NASCAR engines are tuned for high RPM usage. 9000+ RPM is pretty standard. They build engines with the parts that can live at those RPMs, tune the intake and exhaust for those RPM levels, and spend $50-100K per engine. They won't work for the street through, they don't like running at low RPM. Same as Formula 1 engines. 1.6L Turbo V6s with about the same amount of horsepower as the NASCAR engines. Redline at 15,000 RPM; idle between 6-7000 RPM. From current estimates, between $500K-$800K each. Teams are supposed to have 5 engines a year per driver, for 20 races; they, and the driver, get penalized points and/or grid position if they use more engines for any reason other than crashes. And today's Formula 1 engines are way behind Turbo ear cars (late 1980s). 1.5L V6 (Honda, Renault) or 4 cylinders (BMW) putting out >900 HP in race trim; somewhere over 1200 HP (nobody is saying, even today, but suspected to be in the 1500 HP range) in qualifying trim.
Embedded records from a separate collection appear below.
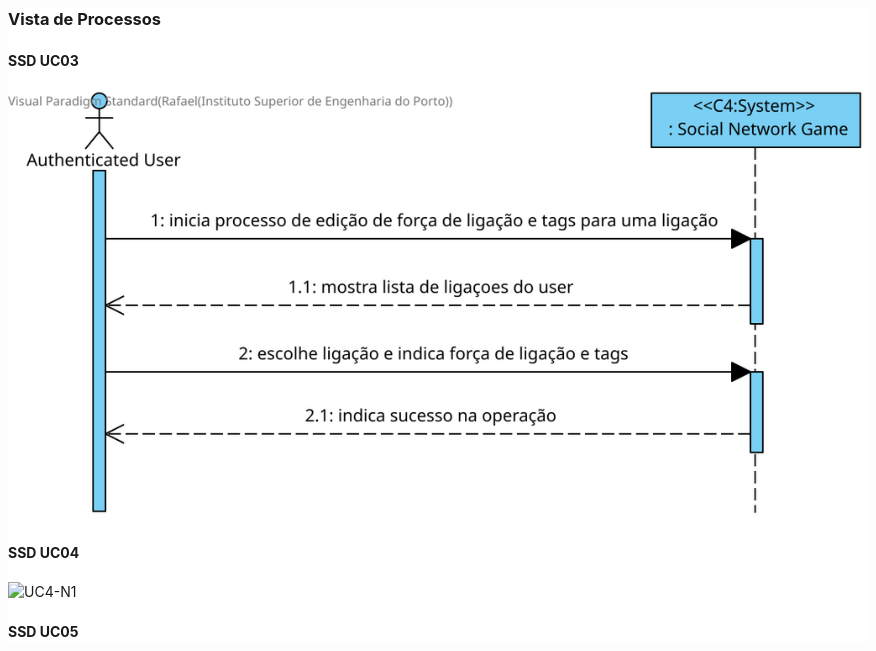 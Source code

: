### Vista de Processos

#### SSD UC03
![UC3-N1](diagramas/nivel1/USs/N1-UC3.svg)

#### SSD UC04
![UC4-N1](diagramas/nivel1/USs/UC04-VP.svg)

#### SSD UC05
Didn't really even burn gasoline, but things like toluene/methanol/acetone/kerosene blends with a dash of real gasoline to keep the rule makers happy (similar to the concoctions used in Top Fuel). Today's F1 cars run on pump gas; granted premium pump gas sold in Europe, but still gas that can be bought by anybody.


Sorry, I should have been more clear that this was a rhetorical question.

I know what the engineers said, but having one and feeling the heft, it's no track car. I'd like to see one run at the track all day without overheating and experiencing brake fade, while weighing 4400-4600 lbs. it might be able to do that, but it is more theory vs real world experience.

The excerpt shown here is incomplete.